The Last Scale - Chapter I
Tereza Končelová
They were here. All around. They called themselves scientists. I didn't understand the word scientist, I didn't know what it meant. After all, it's the word from their language. I did nothing but conveyed it in order to give my fears some name, a specific form. I kept telling myself that it could turn them into something less frightening. At times that knowledge helped me to stay conscious.
So, as I have already seen, I could imitate the speech of the scientists, but still I could barely control it, understand it. Thanks to their frequent wards, I connected the dots on and off, learned new names. It was the only painless distraction I could afford. When I tried to repeat something for them aloud for the first time, it impressed them. I could see the delight of pleasure in their faces, as if it was their little win, their efforts. I wasn't going to give it to them again. Most of these words didn't tell me anything anyway, they didn't help me explain my situation. Why shouldn't I keep them to myself? Thus I remained trapped, not only inside the glass and clear water, but also in the veil of passive ignorance.

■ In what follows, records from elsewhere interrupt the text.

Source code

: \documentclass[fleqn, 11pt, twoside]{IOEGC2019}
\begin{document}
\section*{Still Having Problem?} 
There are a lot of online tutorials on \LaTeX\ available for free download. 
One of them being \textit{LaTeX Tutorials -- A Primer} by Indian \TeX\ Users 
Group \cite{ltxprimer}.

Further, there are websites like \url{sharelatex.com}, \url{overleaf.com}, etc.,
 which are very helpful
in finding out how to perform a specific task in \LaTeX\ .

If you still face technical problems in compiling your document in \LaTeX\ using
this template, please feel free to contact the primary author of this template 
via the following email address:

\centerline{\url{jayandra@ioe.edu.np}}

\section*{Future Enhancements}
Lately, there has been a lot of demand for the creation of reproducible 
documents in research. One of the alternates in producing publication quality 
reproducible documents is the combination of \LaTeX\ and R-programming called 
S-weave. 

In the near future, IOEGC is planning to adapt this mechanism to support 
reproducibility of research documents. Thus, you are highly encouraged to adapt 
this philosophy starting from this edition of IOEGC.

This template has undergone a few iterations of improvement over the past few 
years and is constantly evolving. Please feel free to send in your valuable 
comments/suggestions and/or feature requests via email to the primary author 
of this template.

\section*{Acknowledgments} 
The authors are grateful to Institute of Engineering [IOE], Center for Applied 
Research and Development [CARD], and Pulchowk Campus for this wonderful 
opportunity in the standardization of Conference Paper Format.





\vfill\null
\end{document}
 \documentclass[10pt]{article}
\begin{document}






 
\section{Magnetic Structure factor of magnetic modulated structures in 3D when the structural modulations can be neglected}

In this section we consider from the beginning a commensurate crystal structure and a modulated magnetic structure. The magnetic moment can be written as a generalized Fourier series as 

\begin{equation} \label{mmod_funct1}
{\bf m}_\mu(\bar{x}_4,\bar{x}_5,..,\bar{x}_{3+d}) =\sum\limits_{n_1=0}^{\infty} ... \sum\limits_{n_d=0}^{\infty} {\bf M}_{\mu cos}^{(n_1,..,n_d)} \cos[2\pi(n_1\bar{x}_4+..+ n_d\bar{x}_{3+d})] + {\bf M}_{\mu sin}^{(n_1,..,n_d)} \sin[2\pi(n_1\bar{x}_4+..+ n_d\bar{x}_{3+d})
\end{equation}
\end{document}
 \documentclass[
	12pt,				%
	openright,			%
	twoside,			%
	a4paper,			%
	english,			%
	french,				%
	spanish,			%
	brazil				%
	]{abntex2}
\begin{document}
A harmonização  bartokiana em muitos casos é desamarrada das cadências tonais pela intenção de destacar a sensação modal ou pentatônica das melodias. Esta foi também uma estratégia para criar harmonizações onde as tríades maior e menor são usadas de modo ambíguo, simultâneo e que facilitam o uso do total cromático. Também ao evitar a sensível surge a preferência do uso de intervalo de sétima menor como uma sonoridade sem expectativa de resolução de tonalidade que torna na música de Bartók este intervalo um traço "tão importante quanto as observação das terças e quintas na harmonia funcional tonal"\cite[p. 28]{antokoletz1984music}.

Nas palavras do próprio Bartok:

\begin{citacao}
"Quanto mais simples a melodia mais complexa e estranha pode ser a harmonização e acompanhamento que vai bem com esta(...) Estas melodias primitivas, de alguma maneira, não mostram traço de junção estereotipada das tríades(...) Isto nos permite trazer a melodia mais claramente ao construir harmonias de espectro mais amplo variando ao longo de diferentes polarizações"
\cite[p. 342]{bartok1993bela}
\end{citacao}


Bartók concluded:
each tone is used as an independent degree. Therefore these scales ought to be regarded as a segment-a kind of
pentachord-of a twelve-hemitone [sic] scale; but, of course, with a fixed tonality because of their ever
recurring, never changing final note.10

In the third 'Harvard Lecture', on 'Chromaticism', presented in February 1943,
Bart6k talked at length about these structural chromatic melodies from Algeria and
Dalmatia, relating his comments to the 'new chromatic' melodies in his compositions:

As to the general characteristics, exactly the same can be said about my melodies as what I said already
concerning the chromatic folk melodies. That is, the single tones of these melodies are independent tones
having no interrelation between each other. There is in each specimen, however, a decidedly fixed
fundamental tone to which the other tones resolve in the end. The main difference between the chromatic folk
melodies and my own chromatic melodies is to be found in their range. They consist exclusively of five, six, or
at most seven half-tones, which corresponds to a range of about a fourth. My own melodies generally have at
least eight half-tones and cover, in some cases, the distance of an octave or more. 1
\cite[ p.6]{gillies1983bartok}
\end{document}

Most scientists were cloaked in long, white starched fabrics. Therefore I began to call them simply the Whites in my mind. However, occasionally some different people accompanied them - and they showed themselves in variations of clothing with less irritating appearance. Nor they did not seem kind, but their reproachful looks did not point to me. They were angry with my scientists, I felt it. The animosity that prevailed between them and the Whites. As if they wanted to... Help me. If only they could do something against such superiority of that white freaks. It wasn't good to grab stalks in my situation, to make fleeting hopes. They are all of the same family. I was convinced that everyone had wanted to hurt me. Every single one of them.
The Whites watched me from under their glasses, noting something in the thick bundles of paper they called jotters, and sometimes waving a kind of square device in front of them. It was scary, namely because it only had one eye. The eye was black and motionless, right in the middle of a strange, clicking box, and it´s hostile gaze fixed on me whenever they pulled it out. At that moment, a snap of scattered white glow swallowed up everything around. It confused me, caused anxiety and fear. I wasn't happy when the scientists came along with this device. But in fact it was the least dangerous of those with whom they kept visiting me.